◆ Aim of the exercise ◆
This exercise calls for an exact copy of the data below.
Given records START
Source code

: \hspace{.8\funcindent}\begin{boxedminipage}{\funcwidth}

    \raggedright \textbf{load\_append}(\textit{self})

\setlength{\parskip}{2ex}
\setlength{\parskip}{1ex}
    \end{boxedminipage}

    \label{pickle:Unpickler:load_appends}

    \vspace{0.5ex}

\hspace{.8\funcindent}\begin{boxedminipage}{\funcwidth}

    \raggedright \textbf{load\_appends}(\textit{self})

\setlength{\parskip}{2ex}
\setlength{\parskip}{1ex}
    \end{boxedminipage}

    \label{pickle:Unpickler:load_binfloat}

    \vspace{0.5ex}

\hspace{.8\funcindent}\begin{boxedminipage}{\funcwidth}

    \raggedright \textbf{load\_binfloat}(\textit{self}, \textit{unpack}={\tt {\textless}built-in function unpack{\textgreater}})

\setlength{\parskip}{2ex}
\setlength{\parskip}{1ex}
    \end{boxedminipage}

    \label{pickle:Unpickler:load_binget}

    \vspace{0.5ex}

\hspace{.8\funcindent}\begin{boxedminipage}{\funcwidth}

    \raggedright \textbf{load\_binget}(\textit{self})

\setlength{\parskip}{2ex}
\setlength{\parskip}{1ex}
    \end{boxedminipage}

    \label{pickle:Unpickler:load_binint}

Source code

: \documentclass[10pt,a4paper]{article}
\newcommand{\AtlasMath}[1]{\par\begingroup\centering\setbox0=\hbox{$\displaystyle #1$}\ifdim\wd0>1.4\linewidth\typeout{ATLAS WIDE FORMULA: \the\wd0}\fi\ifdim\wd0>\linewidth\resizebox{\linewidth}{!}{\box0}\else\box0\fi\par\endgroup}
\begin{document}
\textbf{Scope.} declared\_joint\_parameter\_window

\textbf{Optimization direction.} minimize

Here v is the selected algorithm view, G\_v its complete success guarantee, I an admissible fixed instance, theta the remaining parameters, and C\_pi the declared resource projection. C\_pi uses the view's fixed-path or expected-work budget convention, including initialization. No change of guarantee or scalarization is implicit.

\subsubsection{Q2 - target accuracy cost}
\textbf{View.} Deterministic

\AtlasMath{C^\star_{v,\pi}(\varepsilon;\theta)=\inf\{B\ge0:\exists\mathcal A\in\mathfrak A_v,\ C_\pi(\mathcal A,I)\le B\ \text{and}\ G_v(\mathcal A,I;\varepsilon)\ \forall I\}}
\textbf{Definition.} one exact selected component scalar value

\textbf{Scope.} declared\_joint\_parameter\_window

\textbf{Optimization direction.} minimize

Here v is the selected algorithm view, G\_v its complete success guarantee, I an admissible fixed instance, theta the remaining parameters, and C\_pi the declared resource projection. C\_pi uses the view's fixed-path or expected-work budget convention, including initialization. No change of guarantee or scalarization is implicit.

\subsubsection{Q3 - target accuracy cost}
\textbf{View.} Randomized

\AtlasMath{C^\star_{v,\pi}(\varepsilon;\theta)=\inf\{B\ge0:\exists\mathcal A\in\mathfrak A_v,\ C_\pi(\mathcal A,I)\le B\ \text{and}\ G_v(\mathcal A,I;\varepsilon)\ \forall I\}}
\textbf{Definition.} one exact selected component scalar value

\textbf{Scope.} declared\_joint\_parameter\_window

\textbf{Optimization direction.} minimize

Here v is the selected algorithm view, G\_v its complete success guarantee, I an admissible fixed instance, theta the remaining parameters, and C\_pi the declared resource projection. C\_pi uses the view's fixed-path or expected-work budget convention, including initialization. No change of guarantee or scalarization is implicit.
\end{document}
Given records END
◆ Your response ◆
Source code

: \hspace{.8\funcindent}\begin{boxedminipage}{\funcwidth}

    \raggedright \textbf{load\_append}(\textit{self})

\setlength{\parskip}{2ex}
\setlength{\parskip}{1ex}
    \end{boxedminipage}

    \label{pickle:Unpickler:load_appends}

    \vspace{0.5ex}

\hspace{.8\funcindent}\begin{boxedminipage}{\funcwidth}

    \raggedright \textbf{load\_appends}(\textit{self})

\setlength{\parskip}{2ex}
\setlength{\parskip}{1ex}
    \end{boxedminipage}

    \label{pickle:Unpickler:load_binfloat}

    \vspace{0.5ex}

\hspace{.8\funcindent}\begin{boxedminipage}{\funcwidth}

    \raggedright \textbf{load\_binfloat}(\textit{self}, \textit{unpack}={\tt {\textless}built-in function unpack{\textgreater}})

\setlength{\parskip}{2ex}
\setlength{\parskip}{1ex}
    \end{boxedminipage}

    \label{pickle:Unpickler:load_binget}

    \vspace{0.5ex}

\hspace{.8\funcindent}\begin{boxedminipage}{\funcwidth}

    \raggedright \textbf{load\_binget}(\textit{self})

\setlength{\parskip}{2ex}
\setlength{\parskip}{1ex}
    \end{boxedminipage}

    \label{pickle:Unpickler:load_binint}

Source code

: \documentclass[10pt,a4paper]{article}
\newcommand{\AtlasMath}[1]{\par\begingroup\centering\setbox0=\hbox{$\displaystyle #1$}\ifdim\wd0>1.4\linewidth\typeout{ATLAS WIDE FORMULA: \the\wd0}\fi\ifdim\wd0>\linewidth\resizebox{\linewidth}{!}{\box0}\else\box0\fi\par\endgroup}
\begin{document}
\textbf{Scope.} declared\_joint\_parameter\_window

\textbf{Optimization direction.} minimize

Here v is the selected algorithm view, G\_v its complete success guarantee, I an admissible fixed instance, theta the remaining parameters, and C\_pi the declared resource projection. C\_pi uses the view's fixed-path or expected-work budget convention, including initialization. No change of guarantee or scalarization is implicit.

\subsubsection{Q2 - target accuracy cost}
\textbf{View.} Deterministic

\AtlasMath{C^\star_{v,\pi}(\varepsilon;\theta)=\inf\{B\ge0:\exists\mathcal A\in\mathfrak A_v,\ C_\pi(\mathcal A,I)\le B\ \text{and}\ G_v(\mathcal A,I;\varepsilon)\ \forall I\}}
\textbf{Definition.} one exact selected component scalar value

\textbf{Scope.} declared\_joint\_parameter\_window

\textbf{Optimization direction.} minimize

Here v is the selected algorithm view, G\_v its complete success guarantee, I an admissible fixed instance, theta the remaining parameters, and C\_pi the declared resource projection. C\_pi uses the view's fixed-path or expected-work budget convention, including initialization. No change of guarantee or scalarization is implicit.

\subsubsection{Q3 - target accuracy cost}
\textbf{View.} Randomized

\AtlasMath{C^\star_{v,\pi}(\varepsilon;\theta)=\inf\{B\ge0:\exists\mathcal A\in\mathfrak A_v,\ C_\pi(\mathcal A,I)\le B\ \text{and}\ G_v(\mathcal A,I;\varepsilon)\ \forall I\}}
\textbf{Definition.} one exact selected component scalar value

\textbf{Scope.} declared\_joint\_parameter\_window

\textbf{Optimization direction.} minimize

Here v is the selected algorithm view, G\_v its complete success guarantee, I an admissible fixed instance, theta the remaining parameters, and C\_pi the declared resource projection. C\_pi uses the view's fixed-path or expected-work budget convention, including initialization. No change of guarantee or scalarization is implicit.
\end{document}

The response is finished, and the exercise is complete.